Honduran Migrant Caravan Heads To US Amid Trump Threats
Hundreds of Hondurans are making their way to the U.S., fleeing violence and poverty, in the second caravan of the year to provoke a denouncement from President Trump.
The mass exodus started last Friday from San Pedro Sula, with people traveling by foot, hitchhiking and hopping on buses. Some estimates of the caravan size are upwards of 3,000 people.
The caravan was organized in part by a former Honduran lawmaker named Bartolo Fuentes. Fuentes had been posting Facebook Live videos along the way, talking about the bloodshed and hunger the people are fleeing.
"They don't go because they want to, they go because they have to," Fuentes said. "Sirs of the government and sirs of the U.S., be reasonable. Use your head. Your repressive actions are not going to stop people.

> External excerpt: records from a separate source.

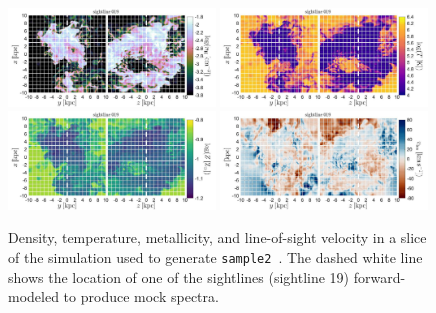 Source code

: \documentclass[fleqn,usenatbib]{mnras}
\begin{document}
\begin{figure}
    \centering
    \includegraphics[width=0.49\textwidth]{figures/sample2/projections/density_projection_maps_SL_19.jpg}
    \includegraphics[width=0.49\textwidth]{figures/sample2/projections/temperature_projection_maps_SL_19.jpg} \\
    \includegraphics[width=0.49\textwidth]{figures/sample2/projections/metallicity_projection_maps_SL_19.jpg}
    \includegraphics[width=0.49\textwidth]{figures/sample2/projections/velocity_projection_maps_SL_19.jpg}
    \caption{
    Density, temperature, metallicity, and line-of-sight velocity in a slice of the simulation used to generate \texttt{sample2}~\citep{mandelker2020Instability}.
    The dashed white line shows the location of one of the sightlines (sightline 19) forward-modeled to produce mock spectra.
    }
    \label{f: sample2 ray 19}
\end{figure}
\end{document}
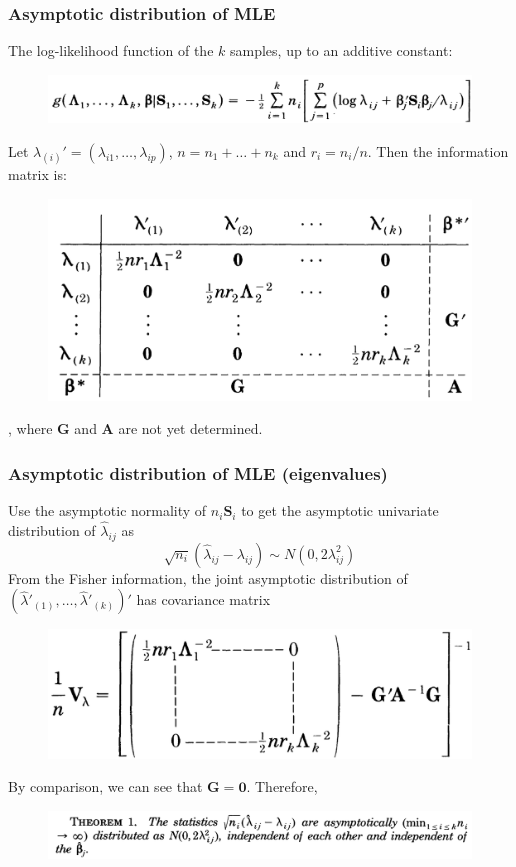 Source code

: \documentclass{beamer}
\begin{document}
\begin{frame}
	\frametitle{Asymptotic distribution of MLE}
	The log-likelihood function of the $k$ samples, up to an additive constant:
	\begin{figure}
		\includegraphics[width=0.8\linewidth]{image001.png}
	\end{figure}
Let $\lambda_{(i)}' = (\lambda_{i1},\ldots,\lambda_{ip})$, $n = n_1+\ldots+n_k$ and $r_i = n_i/n$. Then the information matrix is:
\begin{figure}
	\includegraphics[width=0.6\linewidth]{image002.png}
\end{figure}	
	, where $\bm{G}$ and $\bm{A}$ are not yet determined.
\end{frame}

\begin{frame}
	\frametitle{Asymptotic distribution of MLE (eigenvalues)}
	Use the asymptotic normality of $n_i\bm{S}_i$ to get the asymptotic univariate distribution of $\hat{\lambda}_{ij}$ as
	$$\sqrt{n_i}(\hat{\lambda}_{ij} - \lambda_{ij}) \sim N(0, 2\lambda_{ij}^2)$$
	From the Fisher information, the joint asymptotic distribution of $(\hat{\lambda}'_{(1)},\ldots,\hat{\lambda}'_{(k)})'$ has covariance matrix
	\begin{figure}
		\includegraphics[width=0.6\linewidth]{image003.png}
	\end{figure}
By comparison, we can see that $\bm{G} = \bm{0}$. Therefore,
	\begin{figure}
	\includegraphics[width=0.9\linewidth]{image004.png}
\end{figure} 
\end{frame}
	
\end{document}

The reasons they're leaving are more powerful than all the risks."
He addressed President Trump directly, saying: "Sir Trump, you are supporting a corrupt government."
Last year, the U.S. provided Honduras about $181 million in aid to finance security and poverty reduction programs, including $4.5 million "to help purchase U.S.-made weapons, defense articles, services, and military training." On Tuesday morning, Trump tweeted that "no more money or aid will be given to Honduras" if the caravan isn't stopped.

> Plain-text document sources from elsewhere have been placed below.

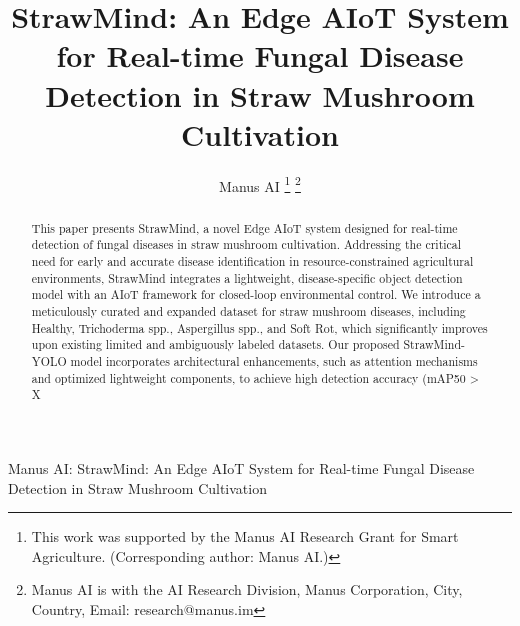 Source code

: \documentclass[journal]{IEEEtran}
\begin{document}
\title{StrawMind: An Edge AIoT System for Real-time Fungal Disease Detection in Straw Mushroom Cultivation}

\author{Manus AI 
\thanks{This work was supported by the Manus AI Research Grant for Smart Agriculture. (Corresponding author: Manus AI.)}
\thanks{Manus AI is with the AI Research Division, Manus Corporation, City, Country, Email: research@manus.im}
}

% 
{Manus AI: StrawMind: An Edge AIoT System for Real-time Fungal Disease Detection in Straw Mushroom Cultivation}


\maketitle

\begin{abstract}
This paper presents StrawMind, a novel Edge AIoT system designed for real-time detection of fungal diseases in straw mushroom cultivation. Addressing the critical need for early and accurate disease identification in resource-constrained agricultural environments, StrawMind integrates a lightweight, disease-specific object detection model with an AIoT framework for closed-loop environmental control. We introduce a meticulously curated and expanded dataset for straw mushroom diseases, including Healthy, Trichoderma spp., Aspergillus spp., and Soft Rot, which significantly improves upon existing limited and ambiguously labeled datasets. Our proposed StrawMind-YOLO model incorporates architectural enhancements, such as attention mechanisms and optimized lightweight components, to achieve high detection accuracy (mAP50 > X%
\end{abstract}
\end{document}
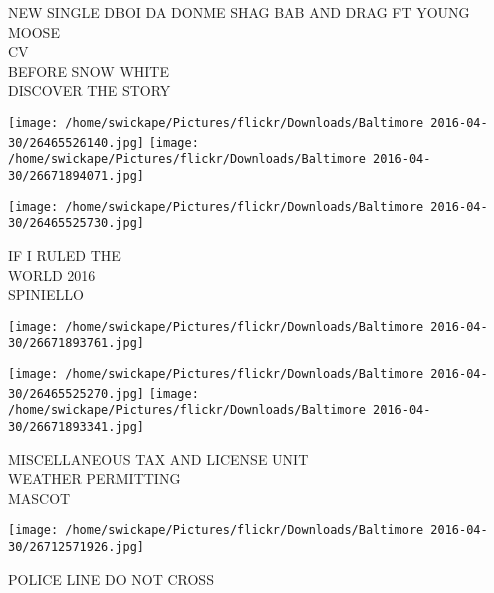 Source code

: \documentclass[10pt,letterpaper]{article}
\begin{document}
NEW SINGLE DBOI DA DONME SHAG BAB AND DRAG FT YOUNG MOOSE\\
CV\\
BEFORE SNOW WHITE\\
DISCOVER THE STORY\\
\pagebreak

\texttt{[image: /home/swickape/Pictures/flickr/Downloads/Baltimore 2016-04-30/26465526140.jpg]}
\texttt{[image: /home/swickape/Pictures/flickr/Downloads/Baltimore 2016-04-30/26671894071.jpg]}

\texttt{[image: /home/swickape/Pictures/flickr/Downloads/Baltimore 2016-04-30/26465525730.jpg]}

IF I RULED THE\\
WORLD 2016\\
SPINIELLO\\
\pagebreak

\texttt{[image: /home/swickape/Pictures/flickr/Downloads/Baltimore 2016-04-30/26671893761.jpg]}

\vspace{0.25in}
\texttt{[image: /home/swickape/Pictures/flickr/Downloads/Baltimore 2016-04-30/26465525270.jpg]}
\texttt{[image: /home/swickape/Pictures/flickr/Downloads/Baltimore 2016-04-30/26671893341.jpg]}

MISCELLANEOUS TAX AND LICENSE UNIT\\
WEATHER PERMITTING\\
MASCOT\\
\pagebreak

\texttt{[image: /home/swickape/Pictures/flickr/Downloads/Baltimore 2016-04-30/26712571926.jpg]}

POLICE LINE DO NOT CROSS\\
\pagebreak
\end{document}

The United States has strongly informed the President of Honduras that if the large Caravan of people heading to the U.S. is not stopped and brought back to Honduras, no more money or aid will be given to Honduras, effective immediately!— Donald J. Trump (@realDonaldTrump) October 16, 2018
The same morning of Trump's tweet, media organizations in Guatemala reported that Fuentes had been arrested by Guatemalan police.
Alex Mensing is with Pueblo Sin Fronteras, a migrant rights group that has organized previous caravans including the last one to capture Trump's attention. He said it's hypocritical for the U.S. government to order a stop to this caravan.

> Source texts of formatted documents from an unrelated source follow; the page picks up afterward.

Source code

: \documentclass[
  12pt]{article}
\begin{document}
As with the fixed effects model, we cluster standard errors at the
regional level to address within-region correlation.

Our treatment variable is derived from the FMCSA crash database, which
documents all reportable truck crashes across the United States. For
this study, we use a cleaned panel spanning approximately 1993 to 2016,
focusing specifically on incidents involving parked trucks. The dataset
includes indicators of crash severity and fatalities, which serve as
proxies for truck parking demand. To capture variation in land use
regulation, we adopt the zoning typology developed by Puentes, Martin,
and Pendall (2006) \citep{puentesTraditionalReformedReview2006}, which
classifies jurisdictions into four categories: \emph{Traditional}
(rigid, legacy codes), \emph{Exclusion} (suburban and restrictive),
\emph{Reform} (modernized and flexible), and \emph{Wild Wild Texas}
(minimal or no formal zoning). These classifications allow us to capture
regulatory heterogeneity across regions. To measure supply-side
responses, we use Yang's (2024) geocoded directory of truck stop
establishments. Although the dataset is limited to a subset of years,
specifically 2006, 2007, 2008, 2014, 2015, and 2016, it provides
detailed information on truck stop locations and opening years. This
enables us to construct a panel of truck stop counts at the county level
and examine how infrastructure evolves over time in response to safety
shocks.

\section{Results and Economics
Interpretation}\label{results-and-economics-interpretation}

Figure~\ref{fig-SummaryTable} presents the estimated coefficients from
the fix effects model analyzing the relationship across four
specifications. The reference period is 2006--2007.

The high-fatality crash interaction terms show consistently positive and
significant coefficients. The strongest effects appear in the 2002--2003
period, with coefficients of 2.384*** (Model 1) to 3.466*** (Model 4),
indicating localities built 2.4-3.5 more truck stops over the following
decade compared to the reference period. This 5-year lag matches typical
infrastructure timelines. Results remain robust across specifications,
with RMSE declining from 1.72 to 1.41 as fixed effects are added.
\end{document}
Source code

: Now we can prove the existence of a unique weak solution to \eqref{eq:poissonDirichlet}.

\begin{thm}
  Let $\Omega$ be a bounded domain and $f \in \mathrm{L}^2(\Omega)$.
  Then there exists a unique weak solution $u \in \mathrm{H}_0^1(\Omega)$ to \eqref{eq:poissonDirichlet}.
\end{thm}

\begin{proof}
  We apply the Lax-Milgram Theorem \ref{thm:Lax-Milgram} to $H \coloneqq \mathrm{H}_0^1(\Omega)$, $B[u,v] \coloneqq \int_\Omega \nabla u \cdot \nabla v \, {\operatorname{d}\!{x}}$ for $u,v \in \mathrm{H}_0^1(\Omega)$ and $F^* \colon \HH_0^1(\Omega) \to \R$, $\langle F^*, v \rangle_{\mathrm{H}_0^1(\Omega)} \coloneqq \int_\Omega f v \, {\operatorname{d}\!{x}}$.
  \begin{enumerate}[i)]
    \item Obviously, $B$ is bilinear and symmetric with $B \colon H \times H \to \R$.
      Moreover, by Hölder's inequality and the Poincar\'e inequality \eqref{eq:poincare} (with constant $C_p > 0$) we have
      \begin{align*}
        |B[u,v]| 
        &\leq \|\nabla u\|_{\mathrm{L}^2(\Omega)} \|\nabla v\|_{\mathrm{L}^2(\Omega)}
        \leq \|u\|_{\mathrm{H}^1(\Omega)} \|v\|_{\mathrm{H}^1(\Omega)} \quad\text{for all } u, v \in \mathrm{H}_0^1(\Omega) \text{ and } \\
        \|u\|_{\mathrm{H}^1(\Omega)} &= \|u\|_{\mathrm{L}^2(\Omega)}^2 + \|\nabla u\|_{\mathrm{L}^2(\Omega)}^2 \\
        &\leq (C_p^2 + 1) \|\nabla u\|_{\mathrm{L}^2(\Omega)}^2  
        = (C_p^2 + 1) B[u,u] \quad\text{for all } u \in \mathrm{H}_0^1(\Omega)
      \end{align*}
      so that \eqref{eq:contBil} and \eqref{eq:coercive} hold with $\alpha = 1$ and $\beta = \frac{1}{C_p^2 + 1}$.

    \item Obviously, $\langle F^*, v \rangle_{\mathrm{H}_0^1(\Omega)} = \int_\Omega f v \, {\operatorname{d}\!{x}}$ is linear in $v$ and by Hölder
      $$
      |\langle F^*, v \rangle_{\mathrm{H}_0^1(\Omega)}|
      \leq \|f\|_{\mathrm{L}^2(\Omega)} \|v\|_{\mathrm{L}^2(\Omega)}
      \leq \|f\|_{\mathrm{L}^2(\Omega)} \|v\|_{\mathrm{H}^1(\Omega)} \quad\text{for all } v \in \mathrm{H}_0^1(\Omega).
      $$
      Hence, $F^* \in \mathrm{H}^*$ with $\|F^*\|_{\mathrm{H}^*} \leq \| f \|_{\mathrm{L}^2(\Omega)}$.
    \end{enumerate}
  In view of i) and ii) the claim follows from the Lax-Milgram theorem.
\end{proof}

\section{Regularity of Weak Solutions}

He said the money that the U.S. provides to Central American governments fuels the bloodshed there.
“The current state of structural violence that causes people to have to abandon their homes in Central America is the direct result of impunity, corruption, intervention by the local governments and the U.S. government," he said.
On Monday, the migrant group had successfully passed a Guatemalan police blockade near the border with Honduras after members of the caravan sung at the police, holding up crucifixes and Honduran flags.
Mensing said his group had nothing to do with this caravan, but that Pueblo Sin Fronteras may help the Hondurans when they arrive in southern Mexico. He said Mexico's federal police and military are already involved in "repressive" actions against Central Americans at the southern border, with asylum seekers being rounded up with force and deported.
Mexico has received millions of dollars in U.S. aid to beef up its southern border security and to help with deportations of Central Americans.